Plain-text document sources
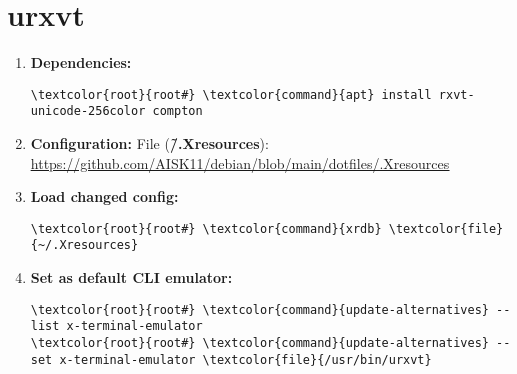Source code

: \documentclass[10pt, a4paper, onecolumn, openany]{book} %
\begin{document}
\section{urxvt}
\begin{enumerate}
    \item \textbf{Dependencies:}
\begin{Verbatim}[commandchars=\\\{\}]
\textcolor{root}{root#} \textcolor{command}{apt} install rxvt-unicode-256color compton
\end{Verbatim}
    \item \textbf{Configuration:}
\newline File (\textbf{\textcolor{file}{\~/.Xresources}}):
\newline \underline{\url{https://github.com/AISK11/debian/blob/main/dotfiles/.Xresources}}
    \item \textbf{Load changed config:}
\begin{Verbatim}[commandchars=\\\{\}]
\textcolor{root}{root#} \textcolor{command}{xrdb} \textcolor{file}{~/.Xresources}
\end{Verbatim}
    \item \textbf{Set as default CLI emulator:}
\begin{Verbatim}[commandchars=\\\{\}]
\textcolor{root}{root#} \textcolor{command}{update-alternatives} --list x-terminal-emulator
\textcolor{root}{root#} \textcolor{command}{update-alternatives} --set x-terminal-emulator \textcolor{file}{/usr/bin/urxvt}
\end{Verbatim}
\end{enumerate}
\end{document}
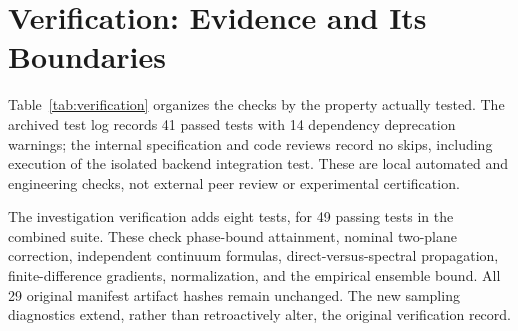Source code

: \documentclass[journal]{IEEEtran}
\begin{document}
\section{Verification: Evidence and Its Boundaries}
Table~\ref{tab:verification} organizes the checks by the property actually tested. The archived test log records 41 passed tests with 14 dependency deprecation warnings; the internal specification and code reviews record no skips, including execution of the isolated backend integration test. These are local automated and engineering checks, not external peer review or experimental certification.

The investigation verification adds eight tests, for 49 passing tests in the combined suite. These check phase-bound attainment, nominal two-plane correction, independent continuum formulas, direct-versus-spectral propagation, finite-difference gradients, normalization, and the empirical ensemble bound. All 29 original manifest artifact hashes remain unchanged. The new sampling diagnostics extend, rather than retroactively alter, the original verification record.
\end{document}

TASK STATEMENT:
Within the entries, determine the count of lines containing the string "Xresources" and output it alone.

TASK RESPONSE:
3